*** Opening Records provided ***

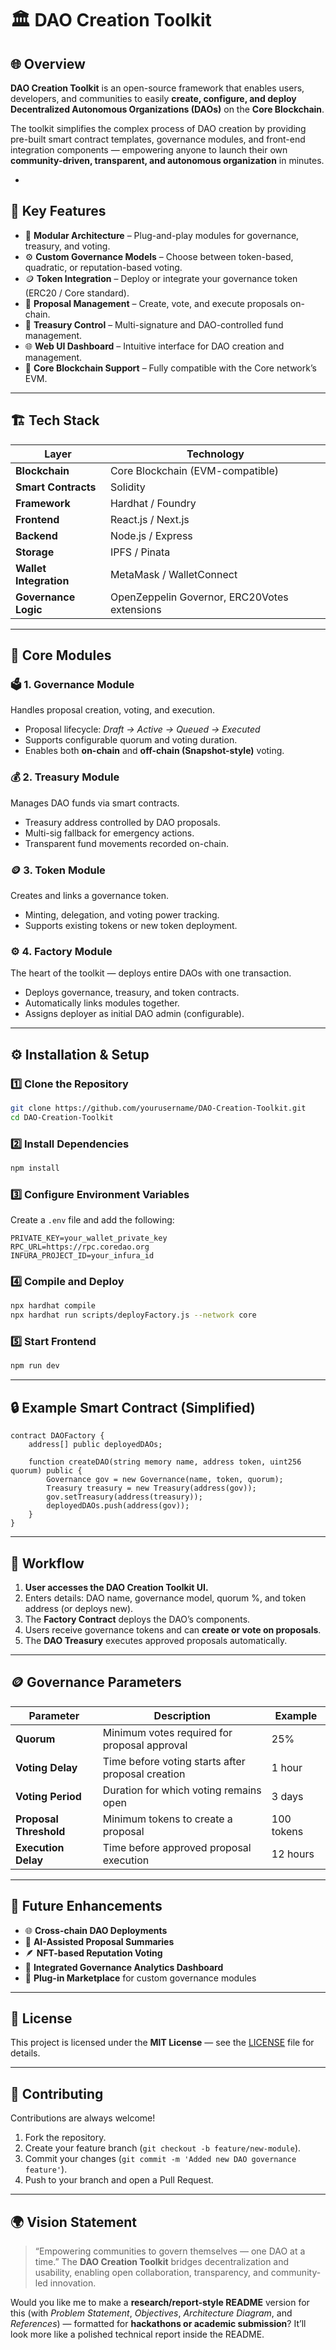 # 🏛️ DAO Creation Toolkit

## 🌐 Overview

**DAO Creation Toolkit** is an open-source framework that enables users, developers, and communities to easily **create, configure, and deploy Decentralized Autonomous Organizations (DAOs)** on the **Core Blockchain**.

The toolkit simplifies the complex process of DAO creation by providing pre-built smart contract templates, governance modules, and front-end integration components — empowering anyone to launch their own **community-driven, transparent, and autonomous organization** in minutes.

-

## 🚀 Key Features

* 🧱 **Modular Architecture** – Plug-and-play modules for governance, treasury, and voting.
* ⚙️ **Custom Governance Models** – Choose between token-based, quadratic, or reputation-based voting.
* 🪙 **Token Integration** – Deploy or integrate your governance token (ERC20 / Core standard).
* 💬 **Proposal Management** – Create, vote, and execute proposals on-chain.
* 🏦 **Treasury Control** – Multi-signature and DAO-controlled fund management.
* 🌐 **Web UI Dashboard** – Intuitive interface for DAO creation and management.
* 🔗 **Core Blockchain Support** – Fully compatible with the Core network’s EVM.

---

## 🏗️ Tech Stack

| Layer                  | Technology                                   |
| ---------------------- | -------------------------------------------- |
| **Blockchain**         | Core Blockchain (EVM-compatible)             |
| **Smart Contracts**    | Solidity                                     |
| **Framework**          | Hardhat / Foundry                            |
| **Frontend**           | React.js / Next.js                           |
| **Backend**            | Node.js / Express                            |
| **Storage**            | IPFS / Pinata                                |
| **Wallet Integration** | MetaMask / WalletConnect                     |
| **Governance Logic**   | OpenZeppelin Governor, ERC20Votes extensions |

---

## 🧩 Core Modules

### 🗳️ 1. Governance Module

Handles proposal creation, voting, and execution.

* Proposal lifecycle: *Draft → Active → Queued → Executed*
* Supports configurable quorum and voting duration.
* Enables both **on-chain** and **off-chain (Snapshot-style)** voting.

### 💰 2. Treasury Module

Manages DAO funds via smart contracts.

* Treasury address controlled by DAO proposals.
* Multi-sig fallback for emergency actions.
* Transparent fund movements recorded on-chain.

### 🪙 3. Token Module

Creates and links a governance token.

* Minting, delegation, and voting power tracking.
* Supports existing tokens or new token deployment.

### ⚙️ 4. Factory Module

The heart of the toolkit — deploys entire DAOs with one transaction.

* Deploys governance, treasury, and token contracts.
* Automatically links modules together.
* Assigns deployer as initial DAO admin (configurable).

---

## ⚙️ Installation & Setup

### 1️⃣ Clone the Repository

```bash
git clone https://github.com/yourusername/DAO-Creation-Toolkit.git
cd DAO-Creation-Toolkit
```

### 2️⃣ Install Dependencies

```bash
npm install
```

### 3️⃣ Configure Environment Variables

Create a `.env` file and add the following:

```
PRIVATE_KEY=your_wallet_private_key
RPC_URL=https://rpc.coredao.org
INFURA_PROJECT_ID=your_infura_id
```

### 4️⃣ Compile and Deploy

```bash
npx hardhat compile
npx hardhat run scripts/deployFactory.js --network core
```

### 5️⃣ Start Frontend

```bash
npm run dev
```

---

## 🔒 Example Smart Contract (Simplified)

```solidity
contract DAOFactory {
    address[] public deployedDAOs;

    function createDAO(string memory name, address token, uint256 quorum) public {
        Governance gov = new Governance(name, token, quorum);
        Treasury treasury = new Treasury(address(gov));
        gov.setTreasury(address(treasury));
        deployedDAOs.push(address(gov));
    }
}
```

---

## 🧠 Workflow

1. **User accesses the DAO Creation Toolkit UI.**
2. Enters details: DAO name, governance model, quorum %, and token address (or deploys new).
3. The **Factory Contract** deploys the DAO’s components.
4. Users receive governance tokens and can **create or vote on proposals**.
5. The **DAO Treasury** executes approved proposals automatically.

---

## 🪙 Governance Parameters

| Parameter              | Description                                       | Example    |
| ---------------------- | ------------------------------------------------- | ---------- |
| **Quorum**             | Minimum votes required for proposal approval      | 25%        |
| **Voting Delay**       | Time before voting starts after proposal creation | 1 hour     |
| **Voting Period**      | Duration for which voting remains open            | 3 days     |
| **Proposal Threshold** | Minimum tokens to create a proposal               | 100 tokens |
| **Execution Delay**    | Time before approved proposal execution           | 12 hours   |

---

## 🔮 Future Enhancements

* 🌐 **Cross-chain DAO Deployments**
* 🧠 **AI-Assisted Proposal Summaries**
* 🪶 **NFT-based Reputation Voting**
* 💬 **Integrated Governance Analytics Dashboard**
* 🧩 **Plug-in Marketplace** for custom governance modules

---

## 🧾 License

This project is licensed under the **MIT License** — see the [LICENSE](./LICENSE) file for details.

---

## 🤝 Contributing

Contributions are always welcome!

1. Fork the repository.
2. Create your feature branch (`git checkout -b feature/new-module`).
3. Commit your changes (`git commit -m 'Added new DAO governance feature'`).
4. Push to your branch and open a Pull Request.

---

## 🌍 Vision Statement

> “Empowering communities to govern themselves — one DAO at a time.”
> The **DAO Creation Toolkit** bridges decentralization and usability, enabling open collaboration, transparency, and community-led innovation.

Would you like me to make a **research/report-style README** version for this (with *Problem Statement*, *Objectives*, *Architecture Diagram*, and *References*) — formatted for **hackathons or academic submission**? It’ll look more like a polished technical report inside the README.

*** Closing Records provided ***

-- Aim of the task --
The expected answer is a copy of every line in the entries that holds the word "deployedDAOs".

-- Your response --
    address[] public deployedDAOs;
        deployedDAOs.push(address(gov));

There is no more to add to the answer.